In September 2014, claimant filed a claim for workers' compensation benefits as a result of injuries that he sustained to his neck and back while he was working as a tractor trailer driver. He subsequently received medical treatment for his injuries. He also submitted to independent medical examinations by a chiropractor and an orthopedic surgeon. According to the physicians who examined claimant, he did not disclose that he had any prior back injuries even though he had injured his back in a 2008 work-related accident. In view of this, the self-insured employer raised the issue of claimant's violation of Workers' Compensation Law § 114-a. At the conclusion of a hearing on this issue, the Workers' Compensation Law Judge (hereinafter WCLJ) ruled, among other things, that Workers' Compensation Law § 114-a did not apply. The employer filed an application for review of the WCLJ's decision by the Workers' Compensation Board. In March 2017, a panel of the Board modified the WCLJ's decision and ruled that claimant had violated Workers' Compensation Law § 114-a (1) and was subject to a mandatory penalty. Claimant, in turn, filed an application for reconsideration and/or full Board review of this decision. The Board denied claimant's application in May 2018. Claimant appeals.
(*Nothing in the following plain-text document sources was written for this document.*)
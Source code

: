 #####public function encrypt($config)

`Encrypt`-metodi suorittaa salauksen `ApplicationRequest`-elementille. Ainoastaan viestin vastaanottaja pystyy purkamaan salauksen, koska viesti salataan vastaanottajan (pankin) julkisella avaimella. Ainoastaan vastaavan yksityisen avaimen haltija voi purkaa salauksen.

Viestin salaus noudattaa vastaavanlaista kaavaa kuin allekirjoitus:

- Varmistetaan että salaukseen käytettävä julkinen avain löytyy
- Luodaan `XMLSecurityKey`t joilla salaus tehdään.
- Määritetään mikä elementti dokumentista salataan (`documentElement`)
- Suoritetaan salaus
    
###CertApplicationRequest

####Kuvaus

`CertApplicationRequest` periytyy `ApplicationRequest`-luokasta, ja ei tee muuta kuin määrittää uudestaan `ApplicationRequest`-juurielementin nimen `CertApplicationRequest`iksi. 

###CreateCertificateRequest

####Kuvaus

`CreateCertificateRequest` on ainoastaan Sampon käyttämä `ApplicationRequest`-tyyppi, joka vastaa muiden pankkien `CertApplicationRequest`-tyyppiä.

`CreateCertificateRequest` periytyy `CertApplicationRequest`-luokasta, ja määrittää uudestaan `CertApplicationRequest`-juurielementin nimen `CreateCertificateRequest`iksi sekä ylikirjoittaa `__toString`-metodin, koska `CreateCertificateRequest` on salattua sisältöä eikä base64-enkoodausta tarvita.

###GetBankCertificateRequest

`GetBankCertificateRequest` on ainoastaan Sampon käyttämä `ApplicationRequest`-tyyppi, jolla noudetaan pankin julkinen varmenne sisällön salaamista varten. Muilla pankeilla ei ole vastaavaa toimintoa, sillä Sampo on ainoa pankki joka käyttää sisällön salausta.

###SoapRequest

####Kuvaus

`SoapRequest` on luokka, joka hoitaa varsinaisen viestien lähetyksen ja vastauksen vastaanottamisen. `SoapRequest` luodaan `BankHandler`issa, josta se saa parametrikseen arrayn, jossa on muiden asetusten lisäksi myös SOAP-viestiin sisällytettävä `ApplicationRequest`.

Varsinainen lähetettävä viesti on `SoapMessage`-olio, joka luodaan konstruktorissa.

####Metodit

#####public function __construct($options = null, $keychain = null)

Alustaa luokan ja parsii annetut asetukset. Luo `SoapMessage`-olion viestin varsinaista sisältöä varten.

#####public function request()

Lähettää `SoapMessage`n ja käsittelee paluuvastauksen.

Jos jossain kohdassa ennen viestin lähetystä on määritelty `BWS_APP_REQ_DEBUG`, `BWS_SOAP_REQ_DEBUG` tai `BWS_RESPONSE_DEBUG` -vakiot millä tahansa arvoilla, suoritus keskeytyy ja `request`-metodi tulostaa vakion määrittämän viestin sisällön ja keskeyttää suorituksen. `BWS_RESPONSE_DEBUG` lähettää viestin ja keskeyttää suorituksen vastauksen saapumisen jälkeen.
Claimant contends that the Board erroneously found that he violated Workers' Compensation Law § 114-a (1) and imposed a mandatory penalty. The record, however, contains only claimant's notice of appeal from the Board's May 2018 decision denying his application for reconsideration and/or full Board review. Absent a proper appeal from the Board's decision ruling on claimant's violation of Workers' Compensation Law § 114-a (1), the merits of that decision are not properly before us (see Matter of Cozzi v American Stock Exch., 148 AD3d 1500, 1500-1501 [2017], lv dismissed 30 NY3d 937 [2017]; Matter of Speer v Wackenhut Corp., 15 AD3d 734, 735 [2005]). Thus, our review is limited to "whether there was an abuse of the Board's discretion or whether it acted in an arbitrary or capricious manner in denying the . . . request for reconsideration and/or full Board review" (Matter of Adamo v Richard Spoering, Inc., 13 AD3d 882, 883 [2004] [internal quotation marks and citations omitted]; see Matter of Alamin v Down Town Taxi, Inc., 141 AD3d 975, 976 [2016], appeal dismissed 28 NY3d 1153 [2017]). Inasmuch as claimant failed to produce newly discovered evidence or otherwise establish that the Board neglected to consider relevant issues and evidence before it, and the record does not support a finding of any abuse of discretion, we decline to disturb the Board's May 2018 decision denying claimant's request (see Matter of Cozzi v American Stock Exch., 148 AD3d at 1501; Matter of Alamin v Down Town Taxi, Inc., 141 AD3d at 976; Matter of Shell v Poughkeepsie Hous. Auth., 276 AD2d 843, 845 [2000], lv dismissed 96 NY2d 731 [2001]).
Clark, Aarons, Pritzker and Reynolds Fitzgerald, JJ., concur. Ordered that the decision is affirmed, without costs.